Model-independent determinations of the electron EDM and the role of diamagnetic atoms

Abstract: We perform model-independent analyses extracting limits for the electric dipole moment of the electron and the P,T-odd scalar-pseudoscalar (S-PS) nucleon-electron coupling from the most recent measurements with atoms and molecules. The analysis using paramagnetic systems, only, is improved substantially by the inclusion of the recent measurement on HfF+ ions, but complicated by the fact that the corresponding constraints are largely aligned, owing to a general relation between the coefficients for the two contributions.
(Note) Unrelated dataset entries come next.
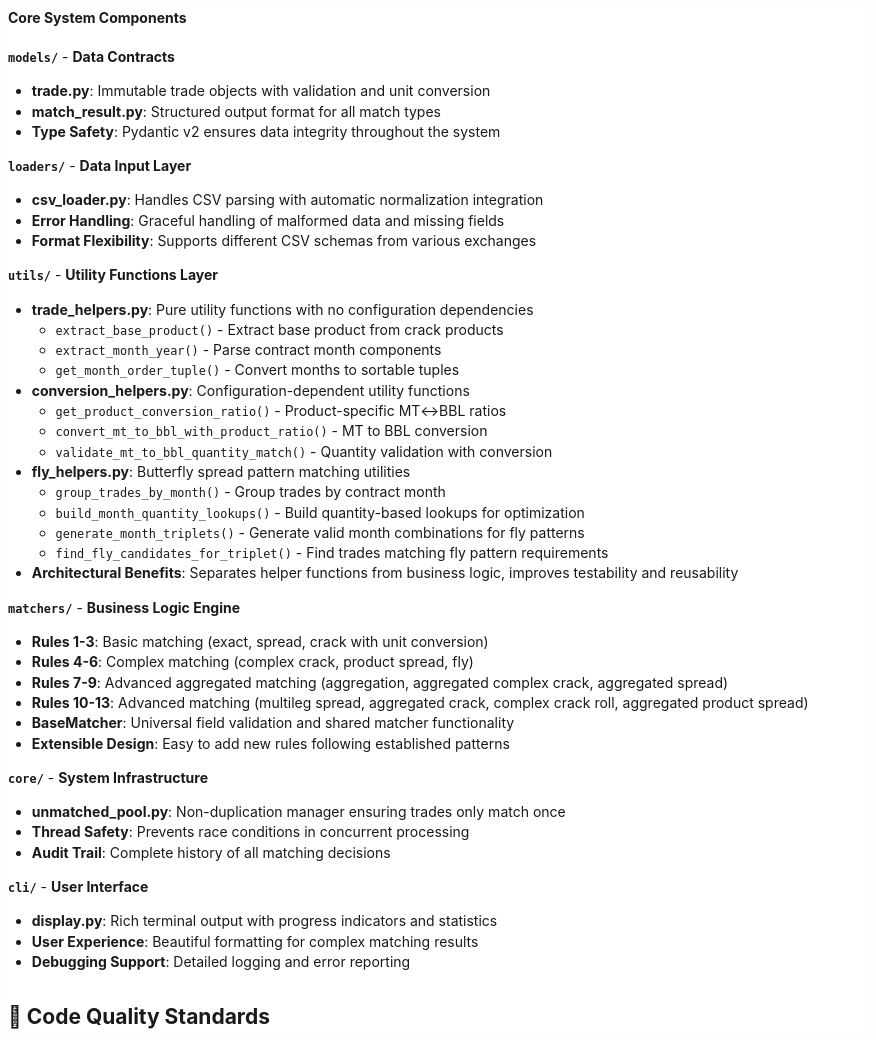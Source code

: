 #### Core System Components

**`models/`** - **Data Contracts**

- **trade.py**: Immutable trade objects with validation and unit conversion
- **match_result.py**: Structured output format for all match types
- **Type Safety**: Pydantic v2 ensures data integrity throughout the system

**`loaders/`** - **Data Input Layer**

- **csv_loader.py**: Handles CSV parsing with automatic normalization integration
- **Error Handling**: Graceful handling of malformed data and missing fields
- **Format Flexibility**: Supports different CSV schemas from various exchanges

**`utils/`** - **Utility Functions Layer**

- **trade_helpers.py**: Pure utility functions with no configuration dependencies
  - `extract_base_product()` - Extract base product from crack products
  - `extract_month_year()` - Parse contract month components
  - `get_month_order_tuple()` - Convert months to sortable tuples
- **conversion_helpers.py**: Configuration-dependent utility functions
  - `get_product_conversion_ratio()` - Product-specific MT↔BBL ratios
  - `convert_mt_to_bbl_with_product_ratio()` - MT to BBL conversion
  - `validate_mt_to_bbl_quantity_match()` - Quantity validation with conversion
- **fly_helpers.py**: Butterfly spread pattern matching utilities
  - `group_trades_by_month()` - Group trades by contract month
  - `build_month_quantity_lookups()` - Build quantity-based lookups for optimization
  - `generate_month_triplets()` - Generate valid month combinations for fly patterns
  - `find_fly_candidates_for_triplet()` - Find trades matching fly pattern requirements
- **Architectural Benefits**: Separates helper functions from business logic, improves testability and reusability

**`matchers/`** - **Business Logic Engine**

- **Rules 1-3**: Basic matching (exact, spread, crack with unit conversion)
- **Rules 4-6**: Complex matching (complex crack, product spread, fly)
- **Rules 7-9**: Advanced aggregated matching (aggregation, aggregated complex crack, aggregated spread)
- **Rules 10-13**: Advanced matching (multileg spread, aggregated crack, complex crack roll, aggregated product spread)
- **BaseMatcher**: Universal field validation and shared matcher functionality
- **Extensible Design**: Easy to add new rules following established patterns

**`core/`** - **System Infrastructure**

- **unmatched_pool.py**: Non-duplication manager ensuring trades only match once
- **Thread Safety**: Prevents race conditions in concurrent processing
- **Audit Trail**: Complete history of all matching decisions

**`cli/`** - **User Interface**

- **display.py**: Rich terminal output with progress indicators and statistics
- **User Experience**: Beautiful formatting for complex matching results
- **Debugging Support**: Detailed logging and error reporting

## 🧱 Code Quality Standards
Since this same relation does not hold in diamagnetic systems, it is possible to find atoms that provide essentially orthogonal constraints to those from para-magnetic ones. However, the coefficients are suppressed in closed-shell systems and enhancements of P,T-odd effects are only prevalent in the presence of hyperfine interactions. We formulate the hyperfine-induced time-reversal-symmetry breaking S-PS nucleon-electron interaction in general atoms in a mixed perturbative and variational approach, based on electronic Dirac-wavefunctions including the effects of electron correlations. The method is applied to the Hg atom, yielding the first direct calculation of the coefficient of the S-PS nucleon-electron coupling in a diamagnetic system. This results in additionally improved model-independent limits for both the electron EDM and the nucleon-electron coupling from the global fit. Finally we employ this fit to provide indirect limits for several paramagnetic systems under investigation.